Darren tergelak sembari menoleh ke belakang menatap Rayya. Lelaki itu memegang perut karena merasa lucu atas apa yang Ryu ucapkan tadi. 

"Kita ngelakuinnya atas dasar suka sama suka."

"Jaga ucapan kamu!" geram Ryu.

"Lagian kita emang lagi satu project. Anggap aja latihan pas scene suami istri nanti," jelas Darren enteng.

"Jangan sentuh Mbak Rayya lagi."

"Lo jangan sok ngatur. Gue bikin dia senang."

Napas Ryu naik turun. Amarahnya kali ini tak dapat ditahan lagi. Ucapan Darren tadi benar-benar melecehkan Rayya. Sayangnya, dia tak mengerti bahwa gadis itu juga senang melakukannya. 

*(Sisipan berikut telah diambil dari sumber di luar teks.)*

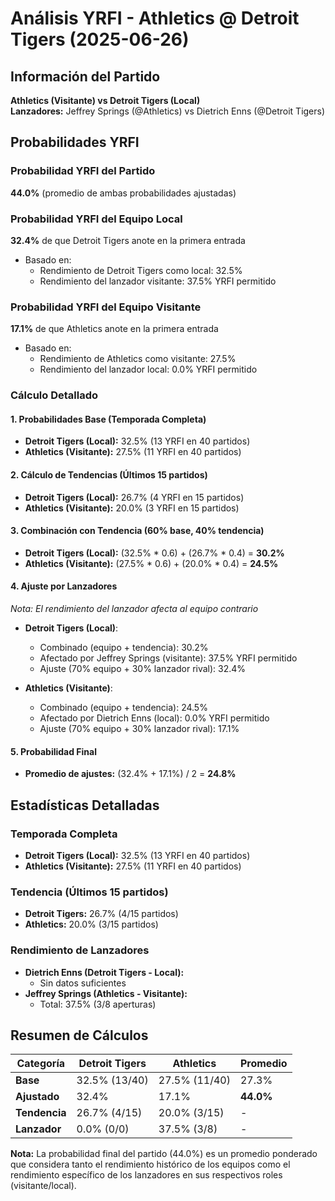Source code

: # Análisis YRFI - Athletics @ Detroit Tigers (2025-06-26)

## Información del Partido
**Athletics (Visitante) vs Detroit Tigers (Local)**  
**Lanzadores:** Jeffrey Springs (@Athletics) vs Dietrich Enns (@Detroit Tigers)

## Probabilidades YRFI

### Probabilidad YRFI del Partido
**44.0%** (promedio de ambas probabilidades ajustadas)

### Probabilidad YRFI del Equipo Local
**32.4%** de que Detroit Tigers anote en la primera entrada
- Basado en:
  - Rendimiento de Detroit Tigers como local: 32.5%
  - Rendimiento del lanzador visitante: 37.5% YRFI permitido

### Probabilidad YRFI del Equipo Visitante
**17.1%** de que Athletics anote en la primera entrada
- Basado en:
  - Rendimiento de Athletics como visitante: 27.5%
  - Rendimiento del lanzador local: 0.0% YRFI permitido

### Cálculo Detallado

#### 1. Probabilidades Base (Temporada Completa)
- **Detroit Tigers (Local):** 32.5% (13 YRFI en 40 partidos)
- **Athletics (Visitante):** 27.5% (11 YRFI en 40 partidos)

#### 2. Cálculo de Tendencias (Últimos 15 partidos)
- **Detroit Tigers (Local):** 26.7% (4 YRFI en 15 partidos)
- **Athletics (Visitante):** 20.0% (3 YRFI en 15 partidos)

#### 3. Combinación con Tendencia (60% base, 40% tendencia)
- **Detroit Tigers (Local):** (32.5% * 0.6) + (26.7% * 0.4) = **30.2%**
- **Athletics (Visitante):** (27.5% * 0.6) + (20.0% * 0.4) = **24.5%**

#### 4. Ajuste por Lanzadores
*Nota: El rendimiento del lanzador afecta al equipo contrario*

- **Detroit Tigers (Local)**:
  - Combinado (equipo + tendencia): 30.2%
  - Afectado por Jeffrey Springs (visitante): 37.5% YRFI permitido
  - Ajuste (70% equipo + 30% lanzador rival): 32.4%

- **Athletics (Visitante)**:
  - Combinado (equipo + tendencia): 24.5%
  - Afectado por Dietrich Enns (local): 0.0% YRFI permitido
  - Ajuste (70% equipo + 30% lanzador rival): 17.1%

#### 5. Probabilidad Final
- **Promedio de ajustes:** (32.4% + 17.1%) / 2 = **24.8%**

## Estadísticas Detalladas

### Temporada Completa
- **Detroit Tigers (Local):** 32.5% (13 YRFI en 40 partidos)
- **Athletics (Visitante):** 27.5% (11 YRFI en 40 partidos)

### Tendencia (Últimos 15 partidos)
- **Detroit Tigers:** 26.7% (4/15 partidos)
- **Athletics:** 20.0% (3/15 partidos)

### Rendimiento de Lanzadores
- **Dietrich Enns (Detroit Tigers - Local):**
  - Sin datos suficientes
- **Jeffrey Springs (Athletics - Visitante):**
  - Total: 37.5% (3/8 aperturas)

## Resumen de Cálculos
| Categoría | Detroit Tigers       | Athletics            | Promedio |
|-----------|----------------------|----------------------|----------|
| **Base** | 32.5% (13/40) | 27.5% (11/40) | 27.3% |
| **Ajustado** | 32.4% | 17.1% | **44.0%** |
| **Tendencia** | 26.7% (4/15) | 20.0% (3/15) | - |
| **Lanzador** | 0.0% (0/0) | 37.5% (3/8) | - |

**Nota:** La probabilidad final del partido (44.0%) es un promedio ponderado que considera tanto el rendimiento histórico de los equipos como el rendimiento específico de los lanzadores en sus respectivos roles (visitante/local).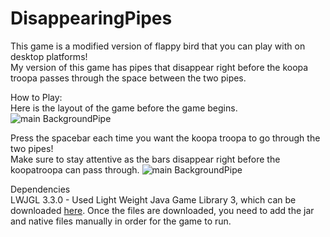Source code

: # DisappearingPipes
This game is a modified version of flappy bird that you can play with on desktop platforms!  <br />
My version of this game has pipes that disappear right before the koopa troopa passes through the space between the two pipes. 

How to Play: <br />
Here is the layout of the game before the game begins. <br />
![main BackgroundPipe](https://github.com/tachow/DisappearingPipes/blob/main/description/BackgroundPipe.png)

Press the spacebar each time you want the koopa troopa to go through the two pipes!  <br />
Make sure to stay attentive as the bars disappear right before the koopatroopa can pass through.
![main BackgroundPipe](https://github.com/tachow/DisappearingPipes/blob/main/description/game.png)

Dependencies <br />
LWJGL 3.3.0 - Used Light Weight Java Game Library 3, which can be downloaded [here](https://www.lwjgl.org/customize). Once the files are downloaded, you need to add the jar and native files manually in order for the game to run. 

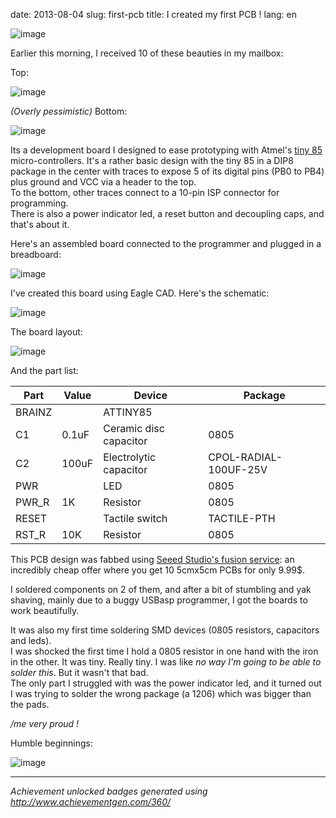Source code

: date: 2013-08-04
slug: first-pcb
title: I created my first PCB !
lang: en

![image](/static/images/tiny85-devboard/achievement-pcb.png)

Earlier this morning, I received 10 of these beauties in my mailbox:

Top:

![image](/static/images/tiny85-devboard/tiny85-devboard-pcb-top.jpg)

*(Overly pessimistic)* Bottom:

![image](/static/images/tiny85-devboard/tiny85-devboard-pcb-bottom.jpg)

Its a development board I designed to ease prototyping with Atmel's [tiny 85](http://www.atmel.com/devices/attiny85.aspx) micro-controllers.
It's a rather basic design with the tiny 85 in a DIP8 package in the center with traces to expose 5 of its digital pins (PB0 to PB4) plus ground and VCC via a header to the top.  
To the bottom, other traces connect to a 10-pin ISP connector for programming.  
There is also a power indicator led, a reset button and decoupling caps, and that's about it.

Here's an assembled board connected to the programmer and plugged in a breadboard:

![image](/static/images/tiny85-devboard/tiny85-devboard-breadboard.jpg)

I've created this board using Eagle CAD. Here's the schematic:

![image](/static/images/tiny85-devboard/tiny85-devboard-schematic.png)

The board layout:

![image](/static/images/tiny85-devboard/tiny85-devboard-board.png)

And the part list:

| Part   | Value | Device                 |               Package |
|--------|-------|------------------------|-----------------------|
| BRAINZ |       | ATTINY85               |                       |
| C1     | 0.1uF | Ceramic disc capacitor |                  0805 |
| C2     | 100uF | Electrolytic capacitor | CPOL-RADIAL-100UF-25V |
| PWR    |       | LED                    |                  0805 |
| PWR_R  | 1K    | Resistor               |                  0805 |
| RESET  |       | Tactile switch         |           TACTILE-PTH |
| RST_R  | 10K   | Resistor               |                  0805 |
               

This PCB design was fabbed using [Seeed Studio's fusion service](http://www.seeedstudio.com/depot/fusion-pcb-service-2-layers-p-835.html): an incredibly cheap offer where you get 10 5cmx5cm PCBs for only 9.99$.

I soldered components on 2 of them, and after a bit of stumbling and yak shaving, mainly due to a buggy USBasp programmer, I got the boards to work beautifully.

It was also my first time soldering SMD devices (0805 resistors, capacitors and leds).  
I was shocked the first time I hold a 0805 resistor in one hand with the iron in the other.
It was tiny.
Really tiny.
I was like *no way I'm going to be able to solder this*.
But it wasn't that bad.  
The only part I struggled with was the power indicator led, and it turned out I was trying to solder the wrong package (a 1206) which was bigger than the pads.

*/me very proud !*

Humble beginnings:

![image](/static/images/tiny85-devboard/arduino-humble-beginnings.jpg)

----

*Achievement unlocked badges generated using http://www.achievementgen.com/360/*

"Raya senang gue sentuh. Lo iri?"

"Saya gak perlu iri sama pelaku zina," jawab Ryu.

"Dasar tompel sok suci!"

Bugh!

Sebuah tinju melayang di wajah Darren. Lelaki itu tersungkur sembari berteriak memegang pipinya yang berdarah. Ryu menarik lengan Rayya yang mematung di ranjang dan membawanya keluar dari kamar. 

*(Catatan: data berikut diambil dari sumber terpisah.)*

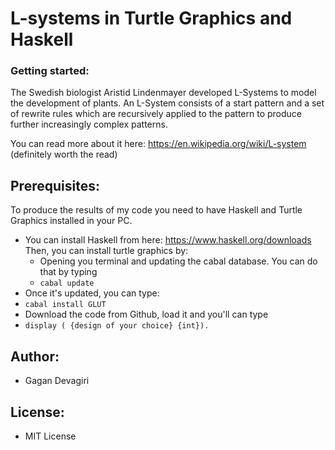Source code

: ﻿

# L-systems in Turtle Graphics and Haskell

### Getting started:

The Swedish biologist Aristid Lindenmayer developed L-Systems to model the development of plants. An L-System consists of a start pattern and a set of rewrite rules which are recursively applied to the pattern to produce further increasingly complex patterns.

You can read more about it here: https://en.wikipedia.org/wiki/L-system (definitely worth the read)


## Prerequisites:

To produce the results of my code you need to have Haskell and Turtle Graphics installed in your PC.
- You can install Haskell from here: https://www.haskell.org/downloads
Then, you can install turtle graphics by:
	- Opening you terminal and updating the cabal database. You can do that by typing 
	- ``cabal update``
- Once it's updated, you can type:
-  	``cabal install GLUT``
- Download the code from Github, load it and you'll can type 
- ``display ( {design of your choice} {int}).``

## Author:
 - Gagan Devagiri

## License:
- MIT License



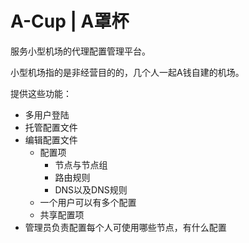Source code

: # A-Cup | A罩杯

服务小型机场的代理配置管理平台。

小型机场指的是非经营目的的，几个人一起A钱自建的机场。

提供这些功能：
- 多用户登陆
- 托管配置文件
- 编辑配置文件
  - 配置项
    - 节点与节点组
    - 路由规则
    - DNS以及DNS规则
  - 一个用户可以有多个配置
  - 共享配置项
- 管理员负责配置每个人可使用哪些节点，有什么配置
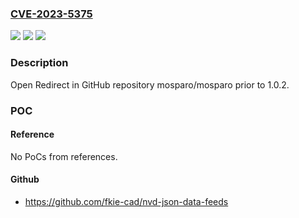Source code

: ### [CVE-2023-5375](https://cve.mitre.org/cgi-bin/cvename.cgi?name=CVE-2023-5375)
![](https://img.shields.io/static/v1?label=Product&message=mosparo%2Fmosparo&color=blue)
![](https://img.shields.io/static/v1?label=Version&message=unspecified%3C%201.0.2%20&color=brighgreen)
![](https://img.shields.io/static/v1?label=Vulnerability&message=CWE-601%20URL%20Redirection%20to%20Untrusted%20Site&color=brighgreen)

### Description

Open Redirect in GitHub repository mosparo/mosparo prior to 1.0.2.

### POC

#### Reference
No PoCs from references.

#### Github
- https://github.com/fkie-cad/nvd-json-data-feeds

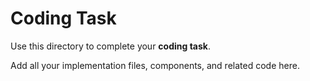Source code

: # Coding Task

Use this directory to complete your **coding task**.

Add all your implementation files, components, and related code here.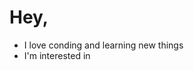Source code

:<h1>Hey,</h1>








<ul>
  <li> I love conding and learning new things</li>
  <li> I'm interested in </li>

  </ul>

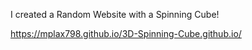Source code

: I created a Random Website with a Spinning Cube!

https://mplax798.github.io/3D-Spinning-Cube.github.io/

"Lepasin gue!" bentak Rayya sembari mengumpat. Gadis itu tak terima jika diperlakukan seperti anak kecil.

Ryu mengabaikan teriakan itu dan membawa Rayya keluar rumah. Beberapa orang terlihat kebingungan menyaksikan kejadian itu. Sandra, manager Rayya yang baru saja datang, berjalan tergesa-gesa menghampiri mereka.

"Ada apa ini?"

"Dia maksain gue pulang," ucap Rayya berusaha melepaskan cekalan Ryu.

"Lepasin Rayya," pinta Sandra.

"Mbak Rayya harus pulang sekarang!"

Ryu membawa Rayya ke mobil dan menyeretnya dengan agak memaksa. Lalaki itu mengaktifkan kunci otomatis agar gadis itu tidak bisa kabur. Dia juga melajukan kendaraannya dengan cukup kencang. 

Sepanjang perjalanan, Rayya berteriak melampiaskan emosinya. Baru kali ini dia begitu marah karena Ryu sudah lancang. Gadis itu pernah beberapa kali memiliki pengawal dan tidak ada yang betah. Baru kali inilah dia kena batunya. 

"Turunin gue di sini!" bentak Rayya.

Ryu mengabaikan ucapan itu dan tetap fokus menyetir. Lelaki itu bahkan hanya menangkis ketika Rayya mulai memukul lengannya. 

"Lu beneran budeg, ya?" teriak Rayya.

"Stop!"

"Gue mau turun!"

"Sinting!" umpat Rayya kesal. 

Setelah hampir satu jam mengamuk dan tidak ditanggapi, akhirnya mereka tiba di rumah. Rayya membuka pintu mobil dan membantingnya dengan keras. Ryu dengan sabar mengikutinya dari belakang.

"Ngapain lo ngikutin gue?"

"Mau minta maaf karena udah bikin Mbak marah," ujar Ryu tenang.

"Lo udah bikin gue malu!" bentak Rayya kesal.

"Saya cuma mau menjaga kehormatan Mbak Rayya."

"Gue bisa jaga diri sendiri."

"Apa kata Pak Wisnu kalau tau putrinya berduaan dengan laki-laki di kamar."

Setelah mengucapkan itu, kejadian tadi kembali berkelebat di benak Ryu. Hati lelaki itu kembali panas saat bayangan mereka tadi muncul kembali. 

"Lo jangan suka ngadu!"

"Job desk saya memang mengadukan semua kegiatan Mbak Rayya ke Pak Wisnu."

"Lo--"

Rayya berjalan mendekat dengan tangan terulur hendak menampar Ryu. Untuk beberapa saat mereka saling terdiam dengan pikiran masing-masing.

"Jangan ikut campur. Lo cuma kacung!" 

Rayya menurunkan tangan dan membalik badan. Lalu, dia membuka sepatu dan melemparnya dengan kasar. Gadis itu berjalan ke lantai atas menuju kamarnya. 

Ryu tertegun lama. Hatinya kembali teriris. Hanya saja kali ini terasa lebih perih. Ucapan kacung itu terdengar lebih menyakitkan daripada umpatan yang lain. 

Ya, dia memang hanya kacung yang diamanahkam oleh orang tua untuk menjaga Rayya. Sekalipun lelaki itu melakukannya dengan terpaksa. Namun, dia telah bersumpah akan menepati janji yang sudah terucap.